LeetCode 1863 - Sum of All Subset XOR Totals

Problem Understanding

This problem asks us to compute the sum of the XOR values of every possible subset of a given array.

A subset is formed by choosing any combination of elements from the array, including the empty subset and the full array itself. Since an array of length n has 2^n subsets, we must evaluate the XOR total for each one and add them together.

The XOR total of a subset is defined as the bitwise XOR of all elements in that subset.

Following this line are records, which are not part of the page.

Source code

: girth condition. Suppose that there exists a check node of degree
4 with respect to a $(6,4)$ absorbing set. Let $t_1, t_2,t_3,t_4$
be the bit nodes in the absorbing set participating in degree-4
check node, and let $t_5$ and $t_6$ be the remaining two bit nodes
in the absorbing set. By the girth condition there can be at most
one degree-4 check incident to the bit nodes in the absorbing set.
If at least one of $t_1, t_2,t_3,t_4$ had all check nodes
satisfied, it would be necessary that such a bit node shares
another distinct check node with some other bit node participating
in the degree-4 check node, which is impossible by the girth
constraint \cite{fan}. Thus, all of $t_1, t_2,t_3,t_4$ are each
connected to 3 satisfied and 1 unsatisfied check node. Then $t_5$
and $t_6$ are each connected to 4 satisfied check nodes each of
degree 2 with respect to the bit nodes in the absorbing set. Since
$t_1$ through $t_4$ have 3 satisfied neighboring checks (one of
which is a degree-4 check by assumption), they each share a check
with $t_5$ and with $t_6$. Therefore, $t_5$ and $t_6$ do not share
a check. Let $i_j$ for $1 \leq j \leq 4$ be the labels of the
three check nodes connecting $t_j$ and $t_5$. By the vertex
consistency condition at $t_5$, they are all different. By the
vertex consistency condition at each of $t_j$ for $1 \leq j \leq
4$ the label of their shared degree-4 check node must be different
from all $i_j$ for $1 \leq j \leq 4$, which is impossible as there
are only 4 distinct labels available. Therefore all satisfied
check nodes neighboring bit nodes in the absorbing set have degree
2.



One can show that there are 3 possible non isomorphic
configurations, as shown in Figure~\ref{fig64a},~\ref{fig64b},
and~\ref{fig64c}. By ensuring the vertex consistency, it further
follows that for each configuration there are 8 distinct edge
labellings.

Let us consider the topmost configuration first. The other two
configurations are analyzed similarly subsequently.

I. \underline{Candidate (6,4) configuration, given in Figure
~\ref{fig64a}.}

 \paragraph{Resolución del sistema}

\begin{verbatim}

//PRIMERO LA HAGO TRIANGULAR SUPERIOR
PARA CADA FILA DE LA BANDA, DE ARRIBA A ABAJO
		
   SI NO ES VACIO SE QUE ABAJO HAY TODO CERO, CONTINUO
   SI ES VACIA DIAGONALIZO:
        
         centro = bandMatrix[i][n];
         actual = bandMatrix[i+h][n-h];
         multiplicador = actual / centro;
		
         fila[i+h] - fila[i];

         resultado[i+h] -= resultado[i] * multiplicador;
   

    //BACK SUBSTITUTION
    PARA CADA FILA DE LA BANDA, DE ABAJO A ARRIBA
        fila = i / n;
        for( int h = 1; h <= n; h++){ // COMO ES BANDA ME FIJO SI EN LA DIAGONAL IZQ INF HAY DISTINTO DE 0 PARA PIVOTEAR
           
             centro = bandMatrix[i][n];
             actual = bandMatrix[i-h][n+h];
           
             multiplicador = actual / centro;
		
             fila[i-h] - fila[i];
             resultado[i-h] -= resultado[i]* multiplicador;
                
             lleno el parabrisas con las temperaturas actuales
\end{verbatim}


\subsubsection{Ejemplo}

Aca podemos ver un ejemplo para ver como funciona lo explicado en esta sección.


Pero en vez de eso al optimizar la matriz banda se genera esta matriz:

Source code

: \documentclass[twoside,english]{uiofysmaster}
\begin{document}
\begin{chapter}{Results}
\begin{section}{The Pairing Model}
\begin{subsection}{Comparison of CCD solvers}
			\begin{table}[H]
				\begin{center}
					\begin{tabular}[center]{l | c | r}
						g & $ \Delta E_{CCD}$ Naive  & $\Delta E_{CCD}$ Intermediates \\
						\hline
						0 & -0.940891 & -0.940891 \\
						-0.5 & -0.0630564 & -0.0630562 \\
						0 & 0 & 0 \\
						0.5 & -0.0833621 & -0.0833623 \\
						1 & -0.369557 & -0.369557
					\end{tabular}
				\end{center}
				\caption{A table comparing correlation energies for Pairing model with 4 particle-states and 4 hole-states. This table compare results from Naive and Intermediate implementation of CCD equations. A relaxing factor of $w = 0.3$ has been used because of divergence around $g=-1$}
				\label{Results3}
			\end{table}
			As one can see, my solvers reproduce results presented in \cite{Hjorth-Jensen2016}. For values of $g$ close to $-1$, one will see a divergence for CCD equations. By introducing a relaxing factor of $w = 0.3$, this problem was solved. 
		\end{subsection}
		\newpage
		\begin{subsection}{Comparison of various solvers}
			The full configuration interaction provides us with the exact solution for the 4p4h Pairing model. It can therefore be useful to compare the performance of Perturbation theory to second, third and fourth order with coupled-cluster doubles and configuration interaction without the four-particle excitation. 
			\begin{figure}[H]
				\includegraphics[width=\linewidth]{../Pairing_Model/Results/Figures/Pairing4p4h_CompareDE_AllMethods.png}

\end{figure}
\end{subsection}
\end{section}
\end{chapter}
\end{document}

If the subset is empty, its XOR total is 0.

For example, if the subset is [5, 1, 6], then:

5 XOR 1 XOR 6 = 2

The input is an integer array nums, and the output is a single integer representing the sum of XOR totals across all subsets.

The constraints are relatively small:

  • 1 <= nums.length <= 12
  • 1 <= nums[i] <= 20

Since the maximum array size is only 12, the total number of subsets is:

2^12 = 4096

This is small enough that generating all subsets directly is completely feasible.

There are several important observations and edge cases:

  • The empty subset must be included, contributing 0 to the final answer.
  • Duplicate subset values are allowed and counted separately because subsets are determined by element positions.
  • XOR behaves differently from addition, since identical bits cancel out.
  • Because the array size is small, exponential enumeration is acceptable here.
  • The result always fits comfortably within standard integer ranges.

Approaches

Brute Force Approach

The most direct solution is to generate every subset explicitly.

For each subset, we compute its XOR total by XOR-ing together all selected elements. We then add that XOR value into the final answer.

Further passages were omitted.